TRAGESER: Pendleton case aside, shield laws remain a bad idea
By JIM TRAGESER - Staff Writer | ∞
A case at Camp Pendleton has the national media in a tizzy over supposed First Amendment violations by government prosecutors, and has some quarters again clamoring for a national "shield law" to protect reporters from being called as witnesses in trials.
At issue is an interview Marine Staff Sgt. Frank Wuterich gave to the CBS news program "60 Minutes." Military prosecutors want to see the entire videotape of the interview, and not just the edited portions the network aired (as reported in the North County Times on Aug. 3). CBS has appealed, arguing that the First Amendment protects it from having to turn over the tapes.
Now, to be fair, in this case there's good reason to question whether the videotapes really are relevant to prosecutors' case against Wuterich. And the Constitution's Sixth Amendment ---- which is no less important than the free-speech provisions of the First Amendment ---- guarantees only those accused of a crime the right to force witnesses to testify.
There is nothing in the Constitution giving the government the right to compel testimony; that right derives from English Common Law and precedent.
But the so-called "shield laws" ---- which several states have passed and which Congress has been considering at the federal level ---- set journalists up as a special class of citizens, exempt from the Sixth Amendment obligation to give testimony when subpoenaed by a court.
Since the 14th Amendment erased the racial classifications of the original version of the Constitution, we've had a governing document that treats all citizens the same. The founding ideal of the United States was to be a nation of individual citizens, with rights, duties and obligations incurred as a citizen, regardless of ethnic background, religion, chosen profession or any other way that had been used in European societies to limit who could participate in a nation's governing.

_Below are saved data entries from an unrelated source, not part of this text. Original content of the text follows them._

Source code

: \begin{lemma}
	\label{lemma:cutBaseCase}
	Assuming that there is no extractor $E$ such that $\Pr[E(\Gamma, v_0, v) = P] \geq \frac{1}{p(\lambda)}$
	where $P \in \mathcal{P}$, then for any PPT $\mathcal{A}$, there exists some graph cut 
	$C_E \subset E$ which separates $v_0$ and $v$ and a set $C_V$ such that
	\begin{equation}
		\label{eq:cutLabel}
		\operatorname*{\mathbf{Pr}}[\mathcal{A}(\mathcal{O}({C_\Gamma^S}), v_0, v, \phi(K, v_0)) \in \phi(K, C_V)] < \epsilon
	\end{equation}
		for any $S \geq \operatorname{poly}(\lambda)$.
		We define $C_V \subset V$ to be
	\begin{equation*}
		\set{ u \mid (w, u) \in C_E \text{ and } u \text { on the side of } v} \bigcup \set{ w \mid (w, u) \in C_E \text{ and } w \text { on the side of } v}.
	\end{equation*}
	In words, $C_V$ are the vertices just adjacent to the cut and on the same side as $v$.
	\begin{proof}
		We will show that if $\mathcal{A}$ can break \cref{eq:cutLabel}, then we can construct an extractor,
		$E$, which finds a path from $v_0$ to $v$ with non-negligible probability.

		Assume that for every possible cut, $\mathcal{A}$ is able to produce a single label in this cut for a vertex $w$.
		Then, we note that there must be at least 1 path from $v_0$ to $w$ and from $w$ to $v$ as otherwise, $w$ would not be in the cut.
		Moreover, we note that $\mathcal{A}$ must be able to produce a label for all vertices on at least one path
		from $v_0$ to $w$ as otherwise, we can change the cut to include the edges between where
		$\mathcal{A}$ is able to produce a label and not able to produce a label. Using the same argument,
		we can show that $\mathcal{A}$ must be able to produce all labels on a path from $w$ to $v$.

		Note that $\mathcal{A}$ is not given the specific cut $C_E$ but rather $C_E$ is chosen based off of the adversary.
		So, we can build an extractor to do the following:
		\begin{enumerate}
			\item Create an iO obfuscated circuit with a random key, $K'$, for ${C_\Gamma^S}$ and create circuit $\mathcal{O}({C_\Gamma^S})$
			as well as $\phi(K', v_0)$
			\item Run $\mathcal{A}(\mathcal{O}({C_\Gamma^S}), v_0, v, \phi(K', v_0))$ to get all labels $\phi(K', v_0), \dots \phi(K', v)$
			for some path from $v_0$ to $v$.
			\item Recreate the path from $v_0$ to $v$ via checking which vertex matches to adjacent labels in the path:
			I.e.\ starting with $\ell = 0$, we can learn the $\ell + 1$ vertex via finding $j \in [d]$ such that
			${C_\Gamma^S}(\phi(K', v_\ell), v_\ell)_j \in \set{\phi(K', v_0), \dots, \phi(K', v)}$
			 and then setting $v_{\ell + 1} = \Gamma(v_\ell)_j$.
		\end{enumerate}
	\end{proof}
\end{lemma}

A truly strong press doesn't need government permission or special laws to do its job. We take the basic First Amendment rights granted to all citizens, and the open meeting and public disclosure laws that keep our elected and appointed officials answerable to the people, and report on what they're doing.
What's worse for those of us who work in this trade, shield laws have the deleterious effect of making us dependent on a judge to grant us legitimacy. For if state shield laws say members of the media are immune to the normal rules governing subpoenas, they don't define who is a member of the media. For that, a judge must decide.
The irony is that while many who work in the established media argue that people who write online blogs are not reporters covered by shield laws, nearly every newspaper west of the Mississippi began life as an analog blog: An ambitious young reporter with a press in the back of a wagon pulled into a new town on the frontier and set up shop. Would the 19th-century predecessors of the North County Times have been considered "real" newspapers by the more-established outlets back East?
Regardless of what happens in the Wuterich case, shield laws remain a bad idea, both for the press and those we seek to serve.